Kampanya materyallerine (bildiri, broşür, afiş) aşağıdaki linten ulaşılabilir.

Kampanya Materyalleri

Kampanya bildiri metni aşağıdadır;

BİRLİKTE BAŞARACAĞIZ!

Birey olarak imza attığımız başarılarımız kuşkusuz vardır. Ancak ezilen toplumsal katmanların ve onların var olan kurumlarının karşılaştıkları sorunların aşılması, önüne koydukları görevlerin yerine getirilmesi ve hedeflere varılması için; birlikte çalışmanın, çaba göstermenin ve örgütlenmenin önemi büyüktür. Bu nedenle diyoruz ki; birlikte çalışacağız, örgütleneceğiz ve zorlukların üstesinden gelmeyi birlikte başaracağız!  

Dünyanın zayıf halkalarında savaşlar körükleyerek pazarları yeniden paylaşmayı hedefleyen, yeni silahları savaş bölgelerindeki mazlum halklar üzerinde deneyen emperyalistleri ve onların uşaklarını eli-kolu bağlı olarak izlemeye devam edemeyiz.
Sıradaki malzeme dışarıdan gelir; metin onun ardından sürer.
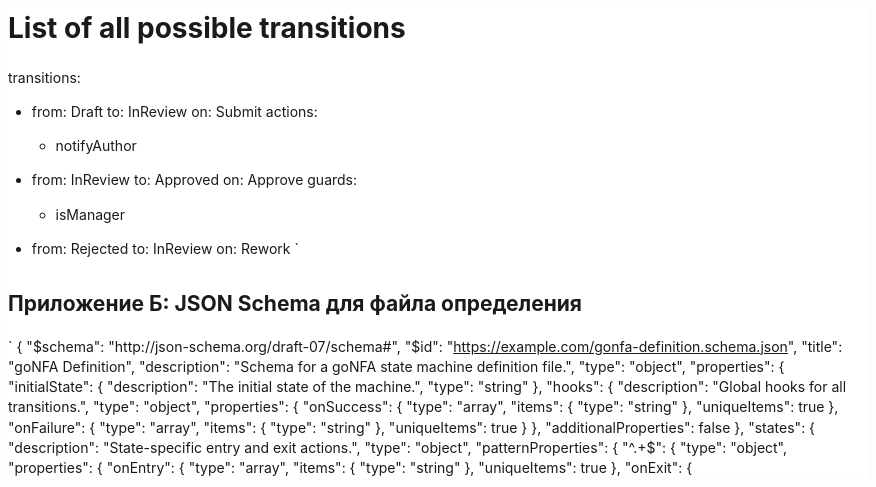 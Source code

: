 # List of all possible transitions
transitions:
  - from: Draft
    to: InReview
    on: Submit
    actions:
      - notifyAuthor

  - from: InReview
    to: Approved
    on: Approve
    guards: 
      - isManager

  - from: Rejected
    to: InReview
    on: Rework
`

## Приложение Б: JSON Schema для файла определения

`
{
  "$schema": "http://json-schema.org/draft-07/schema#",
  "$id": "https://example.com/gonfa-definition.schema.json",
  "title": "goNFA Definition",
  "description": "Schema for a goNFA state machine definition file.",
  "type": "object",
  "properties": {
    "initialState": {
      "description": "The initial state of the machine.",
      "type": "string"
    },
    "hooks": {
      "description": "Global hooks for all transitions.",
      "type": "object",
      "properties": {
        "onSuccess": {
          "type": "array",
          "items": { "type": "string" },
          "uniqueItems": true
        },
        "onFailure": {
          "type": "array",
          "items": { "type": "string" },
          "uniqueItems": true
        }
      },
      "additionalProperties": false
    },
    "states": {
      "description": "State-specific entry and exit actions.",
      "type": "object",
      "patternProperties": {
        "^.+$": {
          "type": "object",
          "properties": {
            "onEntry": {
              "type": "array",
              "items": { "type": "string" },
              "uniqueItems": true
            },
            "onExit": {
Avrupa’da Rusya’nın, Kürdistan’da TC devletinin, Filistin’de İsrail faşist devletinin gerçekleştirdikleri işgaller bunlardan sadece bir kaçıdır. Hala sürmekte olan bölgesel savaşların sona erdirilmesi bir yana; savaşların ve işgallerin sürmesi için emperyalistler lehine savaşan taraflara “yardım” ve silah sevkiyatı yapılmaktadır. 

Yıllar boyunca baskı, zulüm ve katliamları,  ülkesinde hapishane koşullarını yaşayan Filistin halkının kabaran öfkesinin 7 Ekim 2023 tarihinde faşist İsrail devletine karşı direniş eylemi ile patlamasının ertesinde, İsrail’in Filistin halkına karşı başlattığı soykırım saldırısı bütün Batılı emperyalist devletler tarafından desteklenerek, meşru savunma olarak adlandırıldı. Direnişin haklılığını gölgelemek için; Filistin direnişini, gerici İslamcı kimliğiyle tanınan Hamas örgütüne mal etti. Halbuki bu operasyonun 12 Filistinli örgüt tarafından örgütlendiği bizzat Filistin HKC tarafından açıklandı. 

Şuna dikkat çekmek istiyoruz ki; emperyalizme-kapitalizme karşı ne kadar öfke duyarsak duyalım, öfkemizi bilince ve örgütlü bir harekete dönüştüremediğimiz sürece bir anlam ifade edemeyecektir. Hatta hayal ettiğimiz değişimlerin olmaması nedeniyle umutsuzluğa ve hayal kırıklığına uğrarız. Hedefleri belli bir örgütlenmenin geliştirdiği mücadelenin yenemeyeceği zorluk yoktur.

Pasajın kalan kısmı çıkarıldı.